The fluidic delivery: the pump

The DeliveryPump flows the solution sample through the capillary or flow cell during irradiation. It is a settable flow / pump actuator (an M50 syringe pump with rate / volume setpoints and a run command, driving the dose-response / fraction-collection mode; a second PHD2000 infusion pump drives the capillary-flow / time-resolved mode), exactly the anatomy of the existing loose FlowController Family that i22, 7-BM, and LIX already use. So the pump reuses FlowController; it coins nothing. XFP is its fourth consumer, reinforcing the rule-of-three that LIX already fired (see Model).
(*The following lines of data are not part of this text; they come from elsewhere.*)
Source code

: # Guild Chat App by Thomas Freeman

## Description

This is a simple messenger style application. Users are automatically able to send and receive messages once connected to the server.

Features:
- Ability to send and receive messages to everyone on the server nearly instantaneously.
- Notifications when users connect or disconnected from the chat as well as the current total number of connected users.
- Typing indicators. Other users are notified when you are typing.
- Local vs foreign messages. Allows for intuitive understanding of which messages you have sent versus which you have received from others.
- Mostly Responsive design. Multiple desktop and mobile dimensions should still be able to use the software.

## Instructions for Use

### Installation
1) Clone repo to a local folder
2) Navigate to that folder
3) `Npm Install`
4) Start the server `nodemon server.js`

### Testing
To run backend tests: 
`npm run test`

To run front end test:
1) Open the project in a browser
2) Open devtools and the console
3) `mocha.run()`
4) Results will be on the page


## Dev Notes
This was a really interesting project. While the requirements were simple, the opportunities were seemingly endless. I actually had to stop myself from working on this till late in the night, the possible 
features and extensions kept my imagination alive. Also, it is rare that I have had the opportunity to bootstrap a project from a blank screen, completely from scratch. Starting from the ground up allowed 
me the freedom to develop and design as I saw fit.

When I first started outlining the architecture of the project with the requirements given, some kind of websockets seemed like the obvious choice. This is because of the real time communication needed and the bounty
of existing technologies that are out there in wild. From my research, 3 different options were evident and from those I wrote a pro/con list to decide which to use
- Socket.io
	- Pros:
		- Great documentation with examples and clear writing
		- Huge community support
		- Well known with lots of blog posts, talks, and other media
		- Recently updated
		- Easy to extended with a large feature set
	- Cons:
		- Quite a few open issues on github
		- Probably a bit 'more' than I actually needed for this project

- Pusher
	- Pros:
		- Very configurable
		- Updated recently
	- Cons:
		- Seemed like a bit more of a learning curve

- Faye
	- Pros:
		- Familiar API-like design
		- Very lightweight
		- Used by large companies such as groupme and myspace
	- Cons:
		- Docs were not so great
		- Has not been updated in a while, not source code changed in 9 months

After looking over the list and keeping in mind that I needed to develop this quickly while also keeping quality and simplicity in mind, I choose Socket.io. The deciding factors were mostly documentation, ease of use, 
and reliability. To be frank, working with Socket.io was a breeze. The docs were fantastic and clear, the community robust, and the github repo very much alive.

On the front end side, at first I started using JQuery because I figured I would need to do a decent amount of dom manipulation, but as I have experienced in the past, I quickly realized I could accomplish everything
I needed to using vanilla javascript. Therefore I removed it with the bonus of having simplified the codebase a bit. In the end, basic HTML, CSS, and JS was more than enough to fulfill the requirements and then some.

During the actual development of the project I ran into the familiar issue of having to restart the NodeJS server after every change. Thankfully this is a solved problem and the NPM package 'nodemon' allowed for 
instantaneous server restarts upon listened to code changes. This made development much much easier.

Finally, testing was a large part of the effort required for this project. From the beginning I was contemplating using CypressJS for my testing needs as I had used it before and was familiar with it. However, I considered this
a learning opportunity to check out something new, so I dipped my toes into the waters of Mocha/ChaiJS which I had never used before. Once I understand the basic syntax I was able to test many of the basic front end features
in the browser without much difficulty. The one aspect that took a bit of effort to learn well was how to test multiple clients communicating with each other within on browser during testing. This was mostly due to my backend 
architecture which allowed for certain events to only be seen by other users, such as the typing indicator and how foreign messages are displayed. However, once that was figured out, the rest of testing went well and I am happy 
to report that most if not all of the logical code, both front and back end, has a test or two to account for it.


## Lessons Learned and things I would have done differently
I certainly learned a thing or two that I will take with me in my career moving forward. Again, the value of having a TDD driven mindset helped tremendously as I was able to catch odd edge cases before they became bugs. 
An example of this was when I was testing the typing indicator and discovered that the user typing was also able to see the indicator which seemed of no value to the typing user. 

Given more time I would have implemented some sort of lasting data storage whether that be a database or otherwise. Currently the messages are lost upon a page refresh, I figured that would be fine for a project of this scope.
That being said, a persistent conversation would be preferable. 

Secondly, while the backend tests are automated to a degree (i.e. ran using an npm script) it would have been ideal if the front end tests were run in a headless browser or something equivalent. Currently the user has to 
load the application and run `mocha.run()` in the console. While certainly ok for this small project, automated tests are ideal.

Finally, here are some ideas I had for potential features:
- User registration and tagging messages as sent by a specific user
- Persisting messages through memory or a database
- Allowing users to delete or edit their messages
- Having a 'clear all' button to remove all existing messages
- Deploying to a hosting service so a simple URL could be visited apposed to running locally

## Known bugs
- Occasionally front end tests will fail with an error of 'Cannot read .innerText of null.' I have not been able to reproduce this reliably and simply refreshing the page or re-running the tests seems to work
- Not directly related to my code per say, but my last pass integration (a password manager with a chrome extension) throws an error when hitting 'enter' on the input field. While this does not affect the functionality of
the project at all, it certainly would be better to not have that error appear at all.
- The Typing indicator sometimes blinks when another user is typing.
The Subject and the sample-custody seam

The deepest part of XFP's sample side is not a device. The Subject is a biological macromolecule (a protein or nucleic acid) in a buffer; the run irradiates it and produces a footprinted aliquot, which is the output that matters. Two pieces of the custody chain are deliberately modelled as the seam plus the Subject / Procedure shape, not as device Families:

Part of the chain How CORA models it Why
The fraction collector the sample-custody seam (FC-1) a PV-bound aliquot-routing actuator (a collect / waste valve, a tube index, a fill pattern) that captures footprinted aliquots into tubes; no existing Family fits an aliquot-router cleanly, so it is carried in the custody seam, not coined at n=1
The 96-well plate addressing a Procedure + a Subject custody thread (HT-1) the plate is addressed alpha-numerically (8 columns x 12 rows) by pure Python plus a coordinate table, with no robot, no sample-changer, and no PV; moving to a well is a move on the HighThroughputStage, the i03 / MX3 / LIX custody-as-Procedure precedent (XFP at the no-robot end)
The footprinted aliquot a Subject carried to offline MS (SUBJECT-1, READOUT-1) the run's output is the irradiated sample plus a dose record; the structural analysis (mass spec) is downstream, off the beamline

These aggregates are not instantiated in this descriptor-and-docs cut; they are the shape the deployment will take, recorded so the reader knows where the footprinting experiment's identity lives: the Subject (which macromolecule, which buffer), the Supply (buffers, radical scavengers, the flow medium), and the Procedure (the dose program plus the aliquot collection), with the dose record as the system of record.

Sample environment

The only sample-environment readouts in the profile collection are temperature / bias diagnostics (an SR630 thermocouple monitor and the Sydor bias controller), used as alignment-flux proxies rather than as a controlled sample environment; they are read-only and deferred (TEMP-1).

Why no new Family here

The sample stages all reuse the catalog LinearStage. The one fluidic device, the delivery pump, reuses the existing loose FlowController Family rather than coining a new one. The fraction collector, the 96-well plate, and the solution sample are deliberately not coined as device Families: they are the sample-custody and offline-readout seam, which is where a dose-delivery beamline's novelty belongs (FC-1, HT-1, SUBJECT-1, READOUT-1). Nothing here graduates and the catalog is unchanged.

See Open questions for the sample-side facts still to confirm, Inventory for the Asset tree, Model for the family-reuse rationale and the FlowController rule-of-three, and the source walk for the PVs as read from the profile collection.